Retype word for word the line containing "From https://roadmap.sh/projects/task-tracker" and each line that follows it in the records below, through the last one, with no pictures.
Content starts
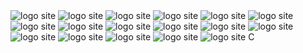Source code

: <html>

<head>

<meta name="viewport" content="width=device-width, initial-scale=1.0">

<title>Русик С Днем Рождения!!!!!!!!!</title>

<img src="https://sun9-77.userapi.com/impg/Z06yX_MAwXxCW9qcjMW0DvwSc0of5mpMgrtAQA/Z6ZuTLfrKBc.jpg?size=992x992&quality=95&sign=8c37c83589a0d311879eb91444f37bdd&type=album" title="Значок сайта" alt="logo site">

<img src="https://sun9-63.userapi.com/impg/Nqh5Hyh7GZxt2Bw1nbD4QU1I-KZRSYiaQrL7OA/OVT5DPgIn34.jpg?size=992x992&quality=95&sign=0999ffc3e6dbbcaaadee4bfb6fcd5adb&type=album" title="Значок сайта" alt="logo site">

<img src="https://sun9-38.userapi.com/impg/BqU8cJ6FTSYblfzsS9tGu5dEQ450GFGohtUNdg/MnQr7Ybx6ks.jpg?size=591x1280&quality=95&sign=e90909aee86adf38bf1e408c1c4bde48&type=album" title="Значок сайта" alt="logo site">

<img src="https://sun9-38.userapi.com/impg/EF1OMC274z9AiMs77_yTDRYZFf8g3x_gEwXIhA/ejjnZ2_oFbw.jpg?size=576x1280&quality=95&sign=1fd4da8163f7b84dde622cee5a636a1f&type=album" title="Значок сайта" alt="logo site">

<img src="https://sun9-22.userapi.com/impg/YC1WJfa5q6G1p7OeRxnH549RBIwlRG5ncIdq-w/EMfQc-zxAdg.jpg?size=992x992&quality=95&sign=ab449a50870e93cdb799e3c21ec3297e&type=album" title="Значок сайта" alt="logo site">

<img src="https://sun9-41.userapi.com/impg/4RloCo_cbjdVV-UWud9MrWESyKyChQE32GnE2Q/VOtp4Qsc4Ls.jpg?size=960x1280&quality=95&sign=6249690ac417a28e5945a62a36ddfbbe&type=album" title="Значок сайта" alt="logo site">

<img src="https://sun9-13.userapi.com/impg/fFaFLm62jPBXIJgEw8sn6DyEKbyY3UJ1zuZggg/sdEevovOijM.jpg?size=960x1280&quality=95&sign=c218bc2b9605c477c3b082c4e28f82f0&type=album" title="Значок сайта" alt="logo site">

<img src="https://sun9-20.userapi.com/impg/esZUP3psYWGODOa6jsI3IWII_YWI8k_JLrRAbQ/abfkX-ce0r8.jpg?size=1280x960&quality=95&sign=bea46b97533ee2f132ee3a9597e29ab9&type=album" title="Значок сайта" alt="logo site">

<img src="https://sun9-16.userapi.com/impg/BnZxIaT4mAE_Oy_O8_EBFN7O5ZdAc8YcNY0nFg/7KyKd7JWO6o.jpg?size=960x1280&quality=95&sign=dbbb57ca98a2d30a5118911ef134b9a4&type=album" title="Значок сайта" alt="logo site">

<img src="https://sun9-80.userapi.com/impg/KRCuU59q0D03g2Ydu_rf7_pmoExvbd1MeXKTNg/vHfzdszqDNU.jpg?size=1280x720&quality=95&sign=2118f451f75e17aa4e9e6673bbcec569&type=album" title="Значок сайта" alt="logo site">

<img src="https://sun9-24.userapi.com/impg/E4teCa6aZYxxDIFIKYFxH0nr7zfzCm20T6u0Lw/ez8aYfuvg00.jpg?size=591x1280&quality=95&sign=de86278fe348a0e7f76acd9e4537adda&type=album" title="Значок сайта" alt="logo site">

<img src="https://sun9-9.userapi.com/impg/dA5EGqNurryjtrtQYizR0WNXnkT8vpcMm6C8NA/FCY6_nIeSRw.jpg?size=960x1280&quality=95&sign=723d2e1801d85bc123085cef834ac725&type=album" title="Значок сайта" alt="logo site">

<img src="https://sun9-18.userapi.com/impg/6QyTFS-kJv5cK0oetFT5hMYCXsuL2pOncSjUZg/CFPNZovjAHo.jpg?size=960x1280&quality=95&sign=ec01aaaf13f09cc76a97af8363b52bf2&type=album" title="Значок сайта" alt="logo site">

<img src="https://sun9-9.userapi.com/impg/dA5EGqNurryjtrtQYizR0WNXnkT8vpcMm6C8NA/FCY6_nIeSRw.jpg?size=960x1280&quality=95&sign=723d2e1801d85bc123085cef834ac725&type=album" title="Значок сайта" alt="logo site">

<img src="https://sun9-75.userapi.com/impg/mIx_2gm9wn-FFoRuYWQLLJWJB-fStgRm_1y3DQ/-_wMRU0yLTI.jpg?size=960x1280&quality=95&sign=d56db42e4cd6e3a7d6b38a62510e2c98&type=album" title="Значок сайта" alt="logo site">

<img src="https://sun9-32.userapi.com/impg/_wts-C1kdxT9t2M466gf1sYi4qqaWAFSBdb7EA/NmfiJNGaXyY.jpg?size=960x1280&quality=95&sign=4a8545340c03e851993896e2685630e6&type=album" title="Значок сайта" alt="logo site">

<img src="https://sun9-43.userapi.com/impg/x4CxYo1cyNBNrBRPatRb_s6hTZCnwvVkiNh93A/yRCNsqTDRkg.jpg?size=960x1280&quality=95&sign=3f097aa9a892b384895e5beb710ac168&type=album" title="Значок сайта" alt="logo site">


</head>


<body>С</body>

</html>
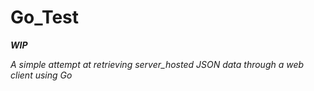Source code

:# Go_Test

**_WIP_**

 *A simple attempt at retrieving server_hosted JSON data through a web client using Go*
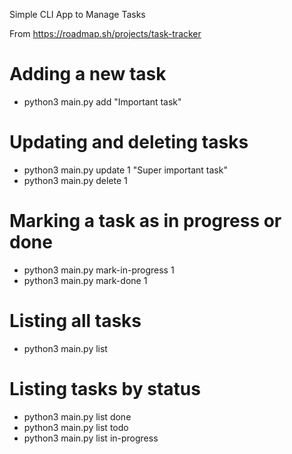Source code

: Simple CLI App to Manage Tasks

From https://roadmap.sh/projects/task-tracker

# Adding a new task
- python3 main.py add "Important task"

# Updating and deleting tasks
- python3 main.py update 1 "Super important task"
- python3 main.py delete 1

# Marking a task as in progress or done
- python3 main.py mark-in-progress 1
- python3 main.py mark-done 1

# Listing all tasks
- python3 main.py list

# Listing tasks by status
- python3 main.py list done
- python3 main.py list todo
- python3 main.py list in-progress

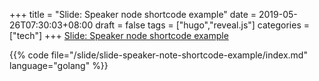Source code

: +++
title = "Slide: Speaker node shortcode example"
date = 2019-05-26T07:30:03+08:00
draft = false
tags = ["hugo","reveal.js"]
categories = ["tech"]
+++
<a href="/slide/slide-speaker-note-shortcode-example/" target="_blank">
Slide: Speaker node shortcode example</a>
<!--more-->
{{% code file="/slide/slide-speaker-note-shortcode-example/index.md" language="golang" %}}
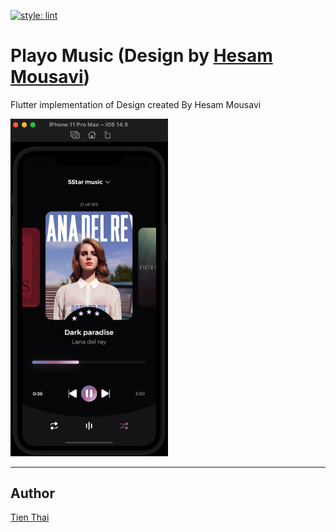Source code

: [![style: lint](https://img.shields.io/badge/style-lint-4BC0F5.svg)](https://pub.dev/packages/lint)

# Playo Music (Design by [Hesam Mousavi](https://dribbble.com/shots/15186661/attachments/6929109?mode=media))

Flutter implementation of Design created By Hesam Mousavi

<img src="assets/images/playo_app.png" alt="home-screen" width="50%" height="50%" />

---
## Author

[Tien Thai](https://github.com/tienthai0205)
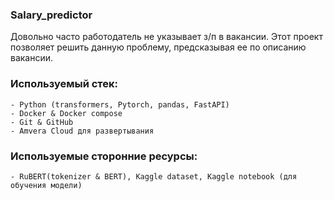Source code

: ### Salary_predictor

Довольно часто работодатель не указывает з/п в вакансии. Этот проект позволяет решить данную проблему, предсказывая ее по описанию вакансии.
### Используемый стек:
    - Python (transformers, Pytorch, pandas, FastAPI)
    - Docker & Docker compose
    - Git & GitHub
    - Amvera Cloud для развертывания
### Используемые сторонние ресурсы:
    - RuBERT(tokenizer & BERT), Kaggle dataset, Kaggle notebook (для обучения модели)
Content ends
■ **Your response**
From https://roadmap.sh/projects/task-tracker

# Adding a new task
- python3 main.py add "Important task"

# Updating and deleting tasks
- python3 main.py update 1 "Super important task"
- python3 main.py delete 1

# Marking a task as in progress or done
- python3 main.py mark-in-progress 1
- python3 main.py mark-done 1

# Listing all tasks
- python3 main.py list

# Listing tasks by status
- python3 main.py list done
- python3 main.py list todo
- python3 main.py list in-progress

Source code

: +++
title = "Slide: Speaker node shortcode example"
date = 2019-05-26T07:30:03+08:00
draft = false
tags = ["hugo","reveal.js"]
categories = ["tech"]
+++
<a href="/slide/slide-speaker-note-shortcode-example/" target="_blank">
Slide: Speaker node shortcode example</a>
<!--more-->
{{% code file="/slide/slide-speaker-note-shortcode-example/index.md" language="golang" %}}
Source code

: [![style: lint](https://img.shields.io/badge/style-lint-4BC0F5.svg)](https://pub.dev/packages/lint)

# Playo Music (Design by [Hesam Mousavi](https://dribbble.com/shots/15186661/attachments/6929109?mode=media))

Flutter implementation of Design created By Hesam Mousavi

<img src="assets/images/playo_app.png" alt="home-screen" width="50%" height="50%" />

---
## Author

[Tien Thai](https://github.com/tienthai0205)
Source code

: ### Salary_predictor

Довольно часто работодатель не указывает з/п в вакансии. Этот проект позволяет решить данную проблему, предсказывая ее по описанию вакансии.
### Используемый стек:
    - Python (transformers, Pytorch, pandas, FastAPI)
    - Docker & Docker compose
    - Git & GitHub
    - Amvera Cloud для развертывания
### Используемые сторонние ресурсы:
    - RuBERT(tokenizer & BERT), Kaggle dataset, Kaggle notebook (для обучения модели)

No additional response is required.